On Equivariance and Fast Sampling in Video Diffusion Models Trained with Warped Noise
This addresses the need for coherent and efficient video generation for applications like style transfer and upsampling, representing a strong specific gain rather than a foundational breakthrough.
The paper tackled the problem of temporally consistent video generation by analyzing warped noise training, showing it induces equivariance to spatial transformations, which improves motion alignment and sampling efficiency. The resulting EquiVDM model outperforms prior methods in benchmarks for motion alignment, temporal consistency, and perceptual quality while reducing sampling steps.
Temporally consistent video-to-video generation is critical for applications such as style transfer and upsampling. In this paper, we provide a theoretical analysis of warped noise - a recently proposed technique for training video diffusion models - and show that pairing it with the standard denoising objective implicitly trains models to be equivariant to spatial transformations of the input noise, which we term EquiVDM. This equivariance enables motion in the input noise to align naturally with motion in the generated video, yielding coherent, high-fidelity outputs without the need for specialized modules or auxiliary losses.

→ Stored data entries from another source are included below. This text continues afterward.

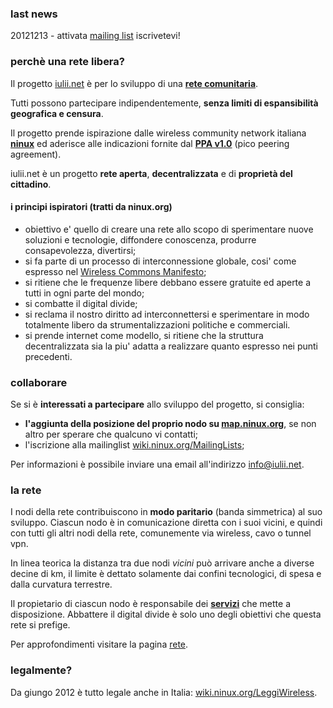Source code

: ### last news

20121213 - attivata [mailing list](http://ml.ninux.org/mailman/listinfo/iuliinet "lista mail di IuliiNet") iscrivetevi!

### perchè una rete libera?

Il progetto [iulii.net](http://iulii.net "sito del progetoo iulii.net") è per lo sviluppo di una [**rete comunitaria**](http://it.wikipedia.org/wiki/Wireless_community_network "wireless community network su wikipedia").

Tutti possono partecipare indipendentemente, **senza limiti di espansibilità geografica e censura**.

Il progetto prende ispirazione dalle wireless community network italiana [**ninux**](http://wiki.ninux.org "ninux wiki") ed aderisce alle indicazioni fornite dal [**PPA v1.0**](http://www.picopeer.net "pico peering agreement") (pico peering agreement).

iulii.net è un progetto **rete aperta**, **decentralizzata** e di **proprietà del cittadino**. 

#### i principi ispiratori (tratti da ninux.org)

* obiettivo e' quello di creare una rete allo scopo di sperimentare nuove soluzioni e tecnologie, diffondere conoscenza, produrre consapevolezza, divertirsi;
* si fa parte di un processo di interconnessione globale, cosi' come espresso nel [Wireless Commons Manifesto](http://wiki.ninux.org/WirelessCommonsManifesto "Wireless Common Manifesto");
* si ritiene che le frequenze libere debbano essere gratuite ed aperte a tutti in ogni parte del mondo;
* si combatte il digital divide;
* si reclama il nostro diritto ad interconnettersi e sperimentare in modo totalmente libero da strumentalizzazioni politiche e commerciali.
* si prende internet come modello, si ritiene che la struttura decentralizzata sia la piu' adatta a realizzare quanto espresso nei punti precedenti.

### collaborare

Se si è **interessati a partecipare** allo sviluppo del progetto, si consiglia: 

* **l'aggiunta della posizione del proprio nodo su [map.ninux.org](http://map.ninux.org/ "map server ninux")**, se non altro per sperare che qualcuno vi contatti;
* l'iscrizione alla mailinglist [wiki.ninux.org/MailingLists](http://wiki.ninux.org/MailingLists "ninux mailinglist");

Per informazioni è possibile inviare una email all'indirizzo [info@iulii.net](mailto:info@iulii.net "email contatti iulii.net").

### la rete

I nodi della rete contribuiscono in **modo paritario** (banda simmetrica) al suo sviluppo. Ciascun nodo è in comunicazione diretta con i suoi vicini, e quindi con tutti gli altri nodi della rete, comunemente via wireless, cavo o tunnel vpn.

In linea teorica la distanza tra due nodi *vicini* può arrivare anche a diverse decine di km, il limite è dettato solamente dai confini tecnologici, di spesa e dalla curvatura terrestre.

Il propietario di ciascun nodo è responsabile dei **[servizi](rete/servizi.html "servizi del progetto iulii.net")** che mette a disposizione. Abbattere il digital divide è solo uno degli obiettivi che questa rete si prefige.

Per approfondimenti visitare la pagina [rete](./rete "approfondimenti").

### legalmente?

Da giungo 2012 è tutto legale anche in Italia: [wiki.ninux.org/LeggiWireless](http://wiki.ninux.org/LeggiWireless "ninux leggi wireless").


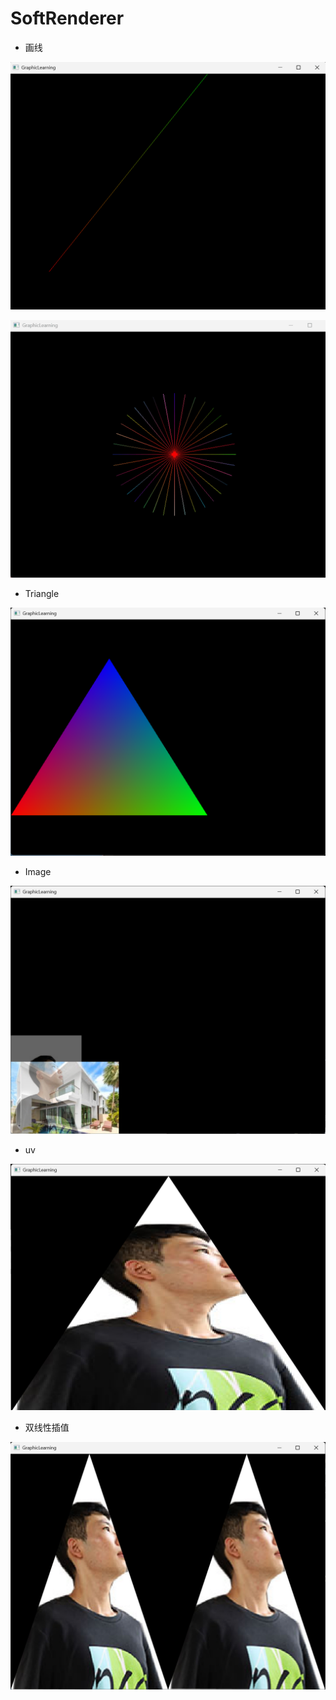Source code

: # SoftRenderer

* 画线

![Line](./Image/Line.png)

![Line](Image/Line.gif)

* Triangle

![Triangle](Image/Triangle.png)

* Image

![Image](Image/Image.png)

* uv

![image-20250403004718552](Image/uv.png)

* 双线性插值

![Bilinear](Image/Bilinear.png)
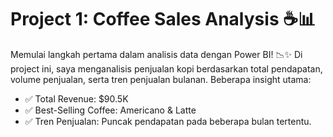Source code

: # Project 1: Coffee Sales Analysis ☕📊

Memulai langkah pertama dalam analisis data dengan Power BI! 📉✨
Di project ini, saya menganalisis penjualan kopi berdasarkan total pendapatan, volume penjualan, serta tren penjualan bulanan. Beberapa insight utama:
- ✅ Total Revenue: $90.5K
- ✅ Best-Selling Coffee: Americano & Latte
- ✅ Tren Penjualan: Puncak pendapatan pada beberapa bulan tertentu.

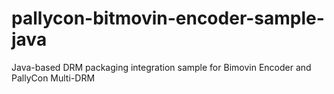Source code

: # pallycon-bitmovin-encoder-sample-java
Java-based DRM packaging integration sample for Bimovin Encoder and PallyCon Multi-DRM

A further advantage is sampling efficiency: EquiVDM achieves comparable or superior quality in far fewer sampling steps. When distilled into one-step student models, EquiVDM preserves equivariance and delivers stronger motion controllability and fidelity than distilled nonequivariant baselines. Across benchmarks, EquiVDM consistently outperforms prior methods in motion alignment, temporal consistency, and perceptual quality, while substantially lowering sampling cost.